┌─ Data for this task

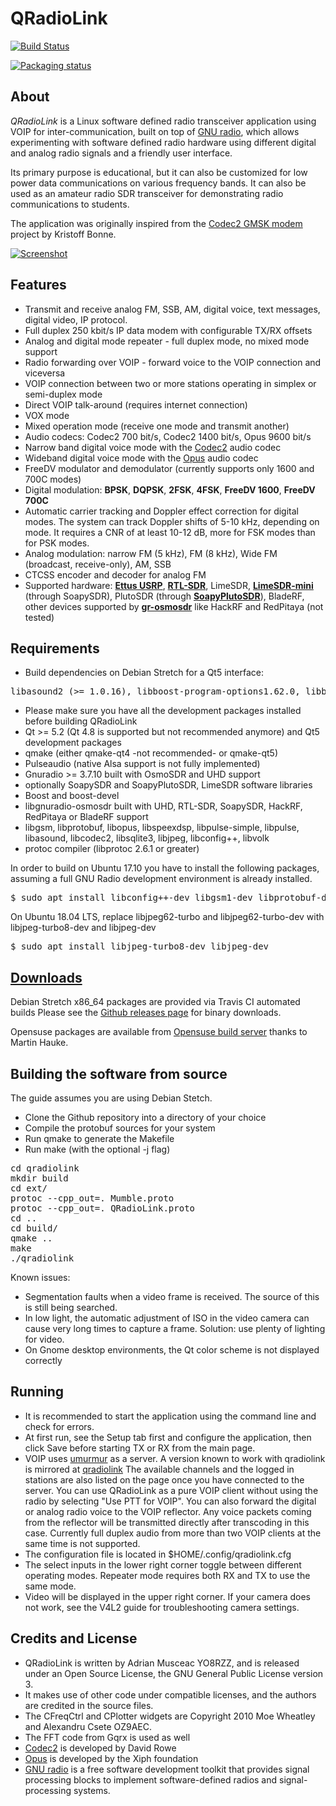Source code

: QRadioLink
==========

[![Build Status](https://travis-ci.org/kantooon/qradiolink.svg?branch=master)](https://travis-ci.org/kantooon/qradiolink)

[![Packaging status](https://repology.org/badge/vertical-allrepos/qradiolink.svg)](https://repology.org/project/qradiolink/versions)

About
-----

*QRadioLink* is a Linux software defined radio transceiver application using VOIP for inter-communication, built on top of [GNU radio](https://www.gnuradio.org/), 
which allows experimenting with software defined radio hardware using different digital and analog radio signals and a friendly user interface.

Its primary purpose is educational, but it can also be customized for low power data communications
on various frequency bands.
It can also be used as an amateur radio SDR transceiver for demonstrating radio communications to students.

The application was originally inspired from the [Codec2 GMSK modem](https://github.com/on1arf/gmsk) project by Kristoff Bonne.

[![Screenshot](http://qradiolink.org/images/qradiolink48.png)](http://qradiolink.org)

Features
---

- Transmit and receive analog FM, SSB, AM, digital voice, text messages, digital video, IP protocol.
- Full duplex 250 kbit/s IP data modem with configurable TX/RX offsets
- Analog and digital mode repeater - full duplex mode, no mixed mode support 
- Radio forwarding over VOIP - forward voice to the VOIP connection and viceversa
- VOIP connection between two or more stations operating in simplex or semi-duplex mode
- Direct VOIP talk-around (requires internet connection)
- VOX mode
- Mixed operation mode (receive one mode and transmit another)
- Audio codecs: Codec2 700 bit/s, Codec2 1400 bit/s, Opus 9600 bit/s
- Narrow band digital voice mode with the [Codec2](http://rowetel.com/codec2.html) audio codec
- Wideband digital voice mode with the [Opus](https://xiph.org) audio codec
- FreeDV modulator and demodulator (currently supports only 1600 and 700C modes)
- Digital modulation:  **BPSK**, **DQPSK**, **2FSK**, **4FSK**, **FreeDV 1600**, **FreeDV 700C**
- Automatic carrier tracking and Doppler effect correction for digital modes. The system can track Doppler shifts of 5-10 kHz, depending on mode. It requires a CNR of at least 10-12 dB, more for FSK modes than for PSK modes.
- Analog modulation: narrow FM (5 kHz), FM (8 kHz), Wide FM (broadcast, receive-only), AM, SSB
- CTCSS encoder and decoder for analog FM
- Supported hardware: [**Ettus USRP**](https://ettus.com), [**RTL-SDR**](https://osmocom.org/projects/sdr/wiki/rtl-sdr), LimeSDR, [**LimeSDR-mini**](https://www.crowdsupply.com/lime-micro/limesdr-mini) (through SoapySDR), PlutoSDR (through [**SoapyPlutoSDR**](https://github.com/pothosware/SoapyPlutoSDR)), BladeRF, other devices supported by [**gr-osmosdr**](https://osmocom.org/projects/sdr/wiki/GrOsmoSDR) like HackRF and RedPitaya (not tested)
 

Requirements
----
- Build dependencies on Debian Stretch for a Qt5 interface: 

<pre>libasound2 (>= 1.0.16), libboost-program-options1.62.0, libboost-system1.62.0, libboost-thread1.62.0, libc6 (>= 2.15), libcodec2-0.4, libconfig++9v5, libgcc1 (>= 1:3.0), libgl1-mesa-glx | libgl1, libgnuradio-analog3.7.10, libgnuradio-audio3.7.10, libgnuradio-blocks3.7.10, libgnuradio-digital3.7.10, libgnuradio-fec3.7.10, libgnuradio-fft3.7.10, libgnuradio-filter3.7.10, libgnuradio-osmosdr0.1.4, libgnuradio-pmt3.7.10, libgnuradio-runtime3.7.10, libgsm1 (>= 1.0.13), libjpeg62-turbo (>= 1.3.1), libopus0 (>= 1.1), libprotobuf10, libpulse0 (>= 0.99.1), libqt5core5a (>= 5.7.0), libqt5gui5 (>= 5.3.0), libqt5network5 (>= 5.0.2), libqt5sql5 (>= 5.0.2), libqt5widgets5 (>= 5.2.0), libspeexdsp1 (>= 1.2~beta3.2-1), libstdc++6 (>= 5.2), gnuradio-dev, gr-osmosdr, libgsm1-dev, libprotobuf-dev, libopus-dev, libspeexdsp-dev, libpulse-dev, libcodec2-dev, libasound2-dev, libjpeg62-turbo-dev, libconfig++-dev, qt5-qmake, qt5-default, qtbase5-dev, libvolk1-dev, libvolk1-bin
</pre>

- Please make sure you have all the development packages installed before building QRadioLink
- Qt >= 5.2 (Qt 4.8 is supported but not recommended anymore) and Qt5 development packages
- qmake (either qmake-qt4 -not recommended- or qmake-qt5)
- Pulseaudio (native Alsa support is not fully implemented) 
- Gnuradio >= 3.7.10 built with OsmoSDR and UHD support
- optionally SoapySDR and SoapyPlutoSDR, LimeSDR software libraries
- Boost and boost-devel
- libgnuradio-osmosdr built with UHD, RTL-SDR, SoapySDR, HackRF, RedPitaya or BladeRF support
- libgsm, libprotobuf, libopus, libspeexdsp, libpulse-simple, libpulse, libasound, libcodec2, libsqlite3, libjpeg, libconfig++, libvolk
- protoc compiler (libprotoc 2.6.1 or greater)

In order to build on Ubuntu 17.10 you have to install the following packages, assuming a full GNU Radio development environment is already installed.

<pre>
$ sudo apt install libconfig++-dev libgsm1-dev libprotobuf-dev libopus-dev libpulse-dev libasound2-dev libcodec2-dev libsqlite3-dev libjpeg-dev libprotoc-dev protobuf-compiler
</pre>

On Ubuntu 18.04 LTS, replace libjpeg62-turbo and libjpeg62-turbo-dev with libjpeg-turbo8-dev and libjpeg-dev
<pre>
$ sudo apt install libjpeg-turbo8-dev libjpeg-dev
</pre>

[Downloads](https://github.com/kantooon/qradiolink/releases "Downloads")
----

Debian Stretch x86_64 packages are provided via Travis CI automated builds
Please see the [Github releases page](https://github.com/kantooon/qradiolink/releases) for binary downloads.

Opensuse packages are available from [Opensuse build server](https://build.opensuse.org/package/show/hardware:sdr/qradiolink)
thanks to Martin Hauke.

Building the software from source
-----

The guide assumes you are using Debian Stetch.
- Clone the Github repository into a directory of your choice
- Compile the protobuf sources for your system
- Run qmake to generate the Makefile
- Run make (with the optional -j flag)

<pre>
cd qradiolink
mkdir build
cd ext/
protoc --cpp_out=. Mumble.proto
protoc --cpp_out=. QRadioLink.proto
cd ..
cd build/
qmake ..
make
./qradiolink
</pre>

Known issues:
- Segmentation faults when a video frame is received. The source of this is still being searched.
- In low light, the automatic adjustment of ISO in the video camera can cause very long times to capture a frame.
Solution: use plenty of lighting for video.
- On Gnome desktop environments, the Qt color scheme is not displayed correctly



Running
-------
- It is recommended to start the application using the command line and check for errors.
- At first run, see the Setup tab first and configure the application, then click Save before starting TX or RX from the main page.
- VOIP uses [umurmur](https://github.com/umurmur/umurmur) as a server. A version known to work with qradiolink is mirrored at [qradiolink](https://github.com/qradiolink/umurmur) The available channels and the logged in stations are also listed on the page once you have connected to the server. You can use QRadioLink as a pure VOIP client without using the radio by selecting "Use PTT for VOIP". You can also forward the digital or analog radio voice to the VOIP reflector. Any voice packets coming from the reflector will be transmitted directly after transcoding in this case. Currently full duplex audio from more than two VOIP clients at the same time is not supported.
- The configuration file is located in $HOME/.config/qradiolink.cfg
- The select inputs in the lower right corner toggle between different operating modes. Repeater mode requires both RX and TX to use the same mode.
- Video will be displayed in the upper right corner. If your camera does not work, see the V4L2 guide for troubleshooting camera settings.


Credits and License
-------------------
- QRadioLink is written by Adrian Musceac YO8RZZ, and is released under an Open Source License,
 the GNU General Public License version 3.
- It makes use of other code under compatible licenses, and the authors are credited in the source files.
- The CFreqCtrl and CPlotter widgets are Copyright 2010 Moe Wheatley and Alexandru Csete OZ9AEC.
- The FFT code from Gqrx is used as well
- [Codec2](http://rowetel.com/codec2.html) is developed by David Rowe
- [Opus](https://xiph.org) is developed by the Xiph foundation
- [GNU radio](https://www.gnuradio.org/)  is a free software development toolkit that provides signal processing
blocks to implement software-defined radios and signal-processing systems.

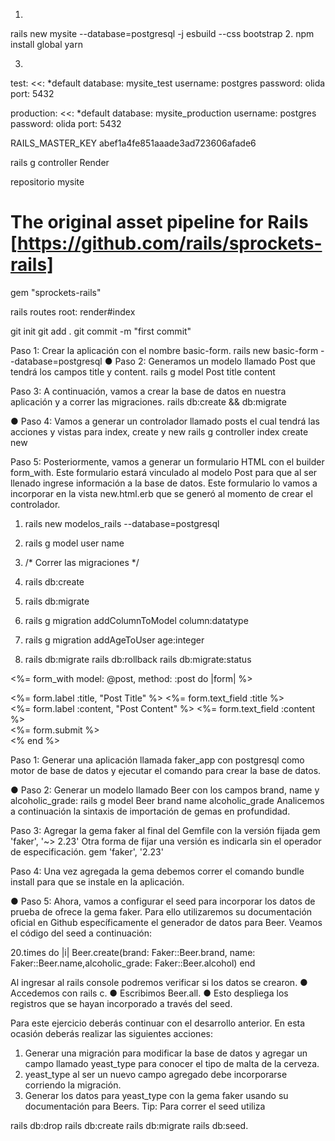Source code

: 1.
rails new mysite --database=postgresql -j esbuild --css bootstrap 
2.
npm install global yarn

3.
test:
  <<: *default
  database: mysite_test
  username: postgres
  password: olida
  port: 5432


production:
  <<: *default
  database: mysite_production
  username: postgres
  password: olida
  port: 5432

  

RAILS_MASTER_KEY
abef1a4fe851aaade3ad723606afade6


rails g controller Render

repositorio mysite

# The original asset pipeline for Rails [https://github.com/rails/sprockets-rails]
gem "sprockets-rails"


rails routes
root: render#index

git init
git add . 
git commit -m "first commit"



Paso 1:
Crear la aplicación con el nombre basic-form.
rails new basic-form --database=postgresql
● Paso 2:
Generamos un modelo llamado Post que tendrá los campos title y content.
rails g model Post title content

Paso 3:
A continuación, vamos a crear la base de datos en nuestra aplicación y a correr
las migraciones.
rails db:create && db:migrate

● Paso 4:
Vamos a generar un controlador llamado posts el cual tendrá las acciones y
vistas para index, create y new
rails g controller index create new

Paso 5:
Posteriormente, vamos a generar un formulario HTML con el builder
form_with. Este formulario estará vinculado al modelo Post para que al ser
llenado ingrese información a la base de datos.
Este formulario lo vamos a incorporar en la vista new.html.erb que se generó al
momento de crear el controlador.





1. rails new modelos_rails --database=postgresql
2. rails g model user name
3. /* Correr las migraciones */
4. rails db:create
5. rails db:migrate

6. rails g migration addColumnToModel column:datatype

7. rails g migration addAgeToUser age:integer
8. rails db:migrate
rails db:rollback
rails db:migrate:status



<%= form_with model: @post, method: :post do |form| %> <div> <%= form.label :title, "Post Title" %> <%= form.text_field :title %> </div> <div> <%= form.label :content, "Post Content" %> <%= form.text_field :content %> </div> <div> <%= form.submit %> </div><% end %>

Paso 1:
Generar una aplicación llamada faker_app con postgresql como motor de
base de datos y ejecutar el comando para crear la base de datos.

● Paso 2:
Generar un modelo llamado Beer con los campos brand, name y
alcoholic_grade: rails g model Beer brand name alcoholic_grade
Analicemos a continuación la sintaxis de importación de gemas en profundidad.

Paso 3:
Agregar la gema faker al final del Gemfile con la versión fijada
gem 'faker', '~> 2.23'
Otra forma de fijar una versión es indicarla sin el operador de especificación.
gem 'faker', '2.23'

Paso 4:
Una vez agregada la gema debemos correr el comando bundle install para que
se instale en la aplicación.

● Paso 5:
Ahora, vamos a configurar el seed para incorporar los datos de prueba de
ofrece la gema faker. Para ello utilizaremos su documentación oficial en Github
específicamente el generador de datos para Beer.
Veamos el código del seed a continuación:


20.times do |i|
   Beer.create(brand: Faker::Beer.brand, name: Faker::Beer.name,alcoholic_grade: Faker::Beer.alcohol)
end


Al ingresar al rails console
podremos verificar si los datos se crearon.
● Accedemos con rails c.
● Escribimos Beer.all.
● Esto despliega los registros que se hayan incorporado a través del seed.


Para este ejercicio deberás continuar con el desarrollo anterior. En esta ocasión
deberás realizar las siguientes acciones:
1. Generar una migración para modificar la base de datos y agregar un campo
llamado yeast_type para conocer el tipo de malta de la cerveza.
2. yeast_type al ser un nuevo campo agregado debe incorporarse corriendo la
migración.
3. Generar los datos para yeast_type con la gema faker usando su
documentación para Beers.
Tip: Para correr el seed utiliza 

rails db:drop 
rails db:create 
rails db:migrate 
rails db:seed.


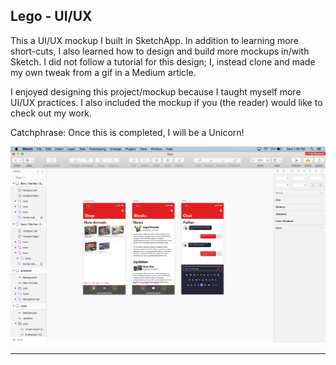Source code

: ## Lego - UI/UX
This a UI/UX mockup I built in SketchApp. In addition to learning
more short-cuts, I also learned how to design and build more mockups 
in/with Sketch. I did not follow a tutorial for this design; I,
instead clone and made my own tweak from a gif in a Medium article.

I enjoyed designing this project/mockup because I taught myself 
more UI/UX practices. I also included the mockup if you (the reader)
would like to check out my work.

Catchphrase: Once this is completed, I will be a Unicorn!

![Lego - UI/UX](lego-sketch.png)

---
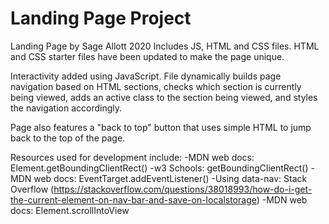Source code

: # Landing Page Project

Landing Page by Sage Allott 2020
Includes JS, HTML and CSS files. HTML and CSS starter files have been updated to make the page unique.

Interactivity added using JavaScript. File dynamically builds page navigation based on HTML sections, checks which section is currently being viewed, adds an active class to the section being viewed, and styles the navigation accordingly.

Page also features a "back to top" button that uses simple HTML to jump back to the top of the page. 

Resources used for development include:
-MDN web docs: Element.getBoundingClientRect()
-w3 Schools: getBoundingClientRect()
-MDN web docs: EventTarget.addEventListener()
-Using data-nav: Stack Overflow (https://stackoverflow.com/questions/38018993/how-do-i-get-the-current-element-on-nav-bar-and-save-on-localstorage)
-MDN web docs: Element.scrollIntoView

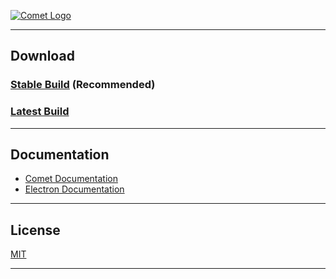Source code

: [![Comet Logo](https://files.playperium.eu/images/comet-logo.jpg)](https://github.com/PlayPerium/Comet)

***

## Download

### [Stable Build](https://github.com/PlayPerium/Comet/releases) (Recommended)
### [Latest Build](https://github.com/PlayPerium/Comet/archive/master.zip)

***

## Documentation

* [Comet Documentation](https://github.com/PlayPerium/Comet/wiki)
* [Electron Documentation](https://electron.atom.io/docs/)

***

## License

[MIT](https://github.com/PlayPerium/Comet/blob/master/LICENSE)

***

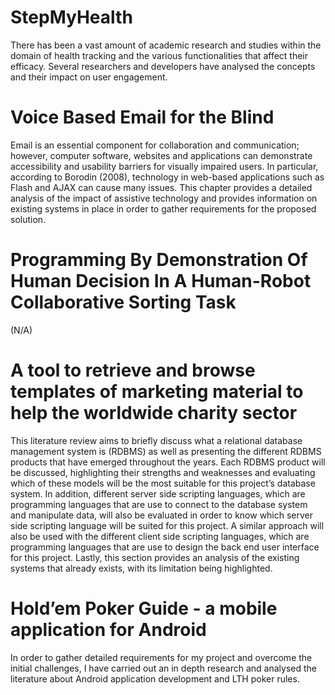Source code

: # StepMyHealth

There has been a vast amount of academic research and studies within the domain of health tracking and the various functionalities that affect their efficacy. Several researchers and developers have analysed the concepts and their impact on user engagement.

# Voice Based Email for the Blind

Email is an essential component for collaboration and communication; however, computer software, websites and applications can demonstrate accessibility and usability barriers for visually impaired users. In particular, according to Borodin (2008), technology in web-based applications such as Flash and AJAX can cause many issues. This chapter provides a detailed analysis of the impact of assistive technology and provides information on existing systems in place in order to gather requirements for the proposed solution.

# Programming By Demonstration Of Human Decision In A Human-Robot Collaborative Sorting Task

(N/A)

# A tool to retrieve and browse templates of marketing material to help the worldwide charity sector

This literature review aims to briefly discuss what a relational database management system is (RDBMS) as well as presenting the different RDBMS products that have emerged throughout the years. Each RDBMS product will be discussed, highlighting their strengths and weaknesses and evaluating which of these models will be the most suitable for this project’s database system. In addition, different server side scripting languages, which are programming languages that are use to connect to the database system and manipulate data, will also be evaluated in order to know which server side scripting language will be suited for this project. A similar approach will also be used with the different client side scripting languages, which are programming languages that are use to design the back end user interface for this project. Lastly, this section provides an analysis of the existing systems that already exists, with its limitation being highlighted.

# Hold’em Poker Guide - a mobile application for Android

In order to gather detailed requirements for my project and overcome the initial challenges, I have carried out an in depth research and analysed the literature about Android application development and LTH poker rules.
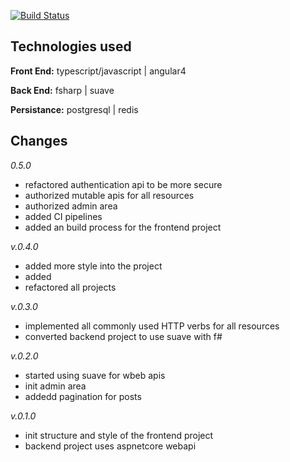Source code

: [![Build Status](https://travis-ci.com/afractal/Daze.svg?token=sN9qiKvy34fJyhwzHohM&branch=master)](https://travis-ci.com/afractal/Daze.Api)


## **Technologies used**

**Front End:** typescript/javascript | angular4

**Back End:** fsharp | suave

**Persistance:** postgresql | redis

## **Changes**

*0.5.0*

- refactored authentication api to be more secure
- authorized mutable apis for all resources
- authorized admin area
- added CI pipelines
- added an build process for the frontend project

*v.0.4.0*

- added more style into the project
- added
- refactored all projects

*v.0.3.0*

- implemented all commonly used HTTP verbs for all resources
- converted backend project to use suave with f#

*v.0.2.0*

- started using suave for wbeb apis
- init admin area
- addedd pagination for posts

*v.0.1.0*

- init structure and style of the frontend project
- backend project uses aspnetcore webapi






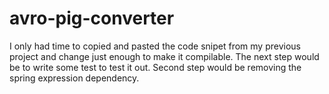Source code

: avro-pig-converter
==================

I only had time to copied and pasted the code snipet from my previous project and change just enough to make it compilable. 
The next step would be to write some test to test it out. Second step would be removing the spring expression dependency. 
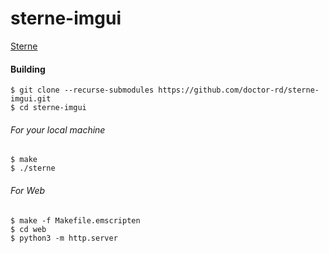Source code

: # sterne-imgui
[Sterne](https://doctor-rd.github.io/sterne-imgui/)

#### Building
`$ git clone --recurse-submodules https://github.com/doctor-rd/sterne-imgui.git`\
`$ cd sterne-imgui`

###### For your local machine
`$ make`\
`$ ./sterne`

###### For Web
`$ make -f Makefile.emscripten`\
`$ cd web`\
`$ python3 -m http.server`
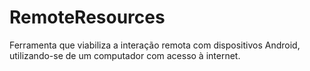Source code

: RemoteResources
===============

Ferramenta que viabiliza a interação remota com dispositivos Android, utilizando-se de um computador com acesso à internet. 
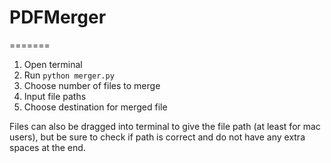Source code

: 
# PDFMerger
=======

1. Open terminal
2. Run `python merger.py`
3. Choose number of files to merge
4. Input file paths
5. Choose destination for merged file


Files can also be dragged into terminal to give the file path (at least for mac users), but be sure to check if path is correct and do not have any extra spaces at the end.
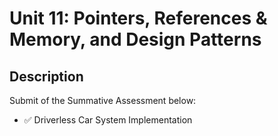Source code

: # Unit 11: Pointers, References & Memory, and Design Patterns

## Description

Submit of the Summative Assessment below:
- ✅ Driverless Car System Implementation



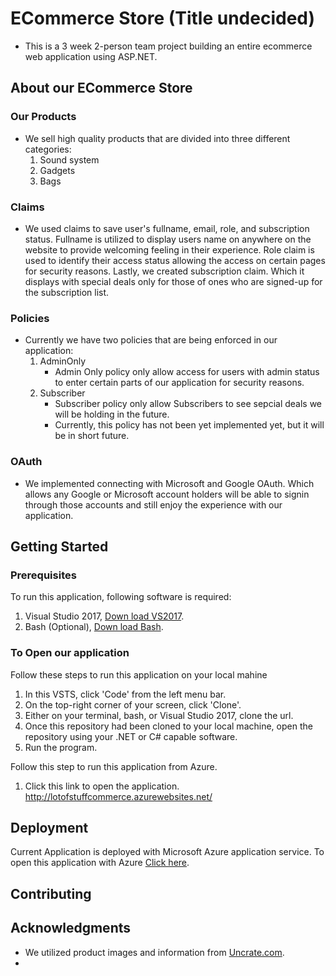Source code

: # ECommerce Store (Title undecided)
- This is a 3 week 2-person team project building an entire ecommerce web application using ASP.NET.

## About our ECommerce Store

### Our Products
- We sell high quality products that are divided into three different categories:
    1. Sound system
    2. Gadgets
    3. Bags

### Claims
- We used claims to save user's fullname, email, role, and subscription status. 
Fullname is utilized to display users name on anywhere on the website to provide welcoming feeling in 
their experience. 
Role claim is used to identify their access status allowing the access on certain pages for security reasons.
Lastly, we created subscription claim. Which it displays with special deals only for those of ones who are 
signed-up for the subscription list.

### Policies
- Currently we have two policies that are being enforced in our application:
    1. AdminOnly
        - Admin Only policy only allow access for users with admin status to enter certain parts of our application for security reasons.
    2. Subscriber
        - Subscriber policy only allow Subscribers to see sepcial deals we will be holding in the future.
        - Currently, this policy has not been yet implemented yet, but it will be in short future.

### OAuth
- We implemented connecting with Microsoft and Google OAuth. Which allows any Google or Microsoft account
holders will be able to signin through those accounts and still enjoy the experience with our application.





## Getting Started

### Prerequisites

To run this application, following software is required:
1. Visual Studio 2017, [Down load VS2017](https://visualstudio.microsoft.com/downloads/).
2. Bash (Optional), [Down load Bash](https://git-scm.com/downloads).

### To Open our application
Follow these steps to run this application on your local mahine
1. In this VSTS, click 'Code' from the left menu bar.
2. On the top-right corner of your screen, click 'Clone'.
3. Either on your terminal, bash, or Visual Studio 2017, clone the url.
4. Once this repository had been cloned to your local machine, open the repository using your .NET or C# capable software.
5. Run the program.

Follow this step to run this application from Azure.
1. Click this link to open the application. http://lotofstuffcommerce.azurewebsites.net/


## Deployment

Current Application is deployed with Microsoft Azure application service. To open this application
with Azure [Click here](http://lotofstuffcommerce.azurewebsites.net/).


## Contributing


## Acknowledgments

* We utilized product images and information from [Uncrate.com](https://uncrate.com/).
*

└─

Assignment: The output should be exactly the lines above from the line containing "con rails c." to the line containing "1. Generar una", inclusive, with no other lines.

Result of this task:
● Accedemos con rails c.
● Escribimos Beer.all.
● Esto despliega los registros que se hayan incorporado a través del seed.


Para este ejercicio deberás continuar con el desarrollo anterior. En esta ocasión
deberás realizar las siguientes acciones:
1. Generar una migración para modificar la base de datos y agregar un campo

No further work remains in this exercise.